◆ What you will do:
Please provide the entries below again, word for word.

(Stored data)
────

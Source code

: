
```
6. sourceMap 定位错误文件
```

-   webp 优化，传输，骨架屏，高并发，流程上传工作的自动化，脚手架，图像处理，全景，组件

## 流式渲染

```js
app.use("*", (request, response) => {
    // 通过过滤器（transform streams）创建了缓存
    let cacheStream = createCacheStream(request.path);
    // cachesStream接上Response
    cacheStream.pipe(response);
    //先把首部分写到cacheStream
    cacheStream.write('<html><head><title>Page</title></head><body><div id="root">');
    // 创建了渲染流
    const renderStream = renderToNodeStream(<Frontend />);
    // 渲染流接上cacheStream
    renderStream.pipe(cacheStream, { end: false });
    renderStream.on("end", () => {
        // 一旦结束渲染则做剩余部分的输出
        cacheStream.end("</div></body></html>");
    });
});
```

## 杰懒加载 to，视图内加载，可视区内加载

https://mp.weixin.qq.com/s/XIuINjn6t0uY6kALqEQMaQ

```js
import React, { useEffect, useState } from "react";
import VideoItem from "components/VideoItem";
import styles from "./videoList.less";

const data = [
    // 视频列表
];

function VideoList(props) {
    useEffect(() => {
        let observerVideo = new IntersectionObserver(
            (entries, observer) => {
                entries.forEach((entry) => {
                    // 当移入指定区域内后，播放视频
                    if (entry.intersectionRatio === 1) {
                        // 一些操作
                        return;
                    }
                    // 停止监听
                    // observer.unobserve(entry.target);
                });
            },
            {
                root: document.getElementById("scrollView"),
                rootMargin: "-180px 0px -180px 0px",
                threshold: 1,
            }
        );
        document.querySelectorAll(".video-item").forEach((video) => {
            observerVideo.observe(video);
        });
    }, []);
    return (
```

────

◆ Finished exercise:
Source code

:
```
6. sourceMap 定位错误文件
```

-   webp 优化，传输，骨架屏，高并发，流程上传工作的自动化，脚手架，图像处理，全景，组件

## 流式渲染

```js
app.use("*", (request, response) => {
    // 通过过滤器（transform streams）创建了缓存
    let cacheStream = createCacheStream(request.path);
    // cachesStream接上Response
    cacheStream.pipe(response);
    //先把首部分写到cacheStream
    cacheStream.write('<html><head><title>Page</title></head><body><div id="root">');
    // 创建了渲染流
    const renderStream = renderToNodeStream(<Frontend />);
    // 渲染流接上cacheStream
    renderStream.pipe(cacheStream, { end: false });
    renderStream.on("end", () => {
        // 一旦结束渲染则做剩余部分的输出
        cacheStream.end("</div></body></html>");
    });
});
```

## 杰懒加载 to，视图内加载，可视区内加载

https://mp.weixin.qq.com/s/XIuINjn6t0uY6kALqEQMaQ

```js
import React, { useEffect, useState } from "react";
import VideoItem from "components/VideoItem";
import styles from "./videoList.less";

const data = [
    // 视频列表
];

function VideoList(props) {
    useEffect(() => {
        let observerVideo = new IntersectionObserver(
            (entries, observer) => {
                entries.forEach((entry) => {
                    // 当移入指定区域内后，播放视频
                    if (entry.intersectionRatio === 1) {
                        // 一些操作
                        return;
                    }
                    // 停止监听
                    // observer.unobserve(entry.target);
                });
            },
            {
                root: document.getElementById("scrollView"),
                rootMargin: "-180px 0px -180px 0px",
                threshold: 1,
            }
        );
        document.querySelectorAll(".video-item").forEach((video) => {
            observerVideo.observe(video);
        });
    }, []);
    return (
```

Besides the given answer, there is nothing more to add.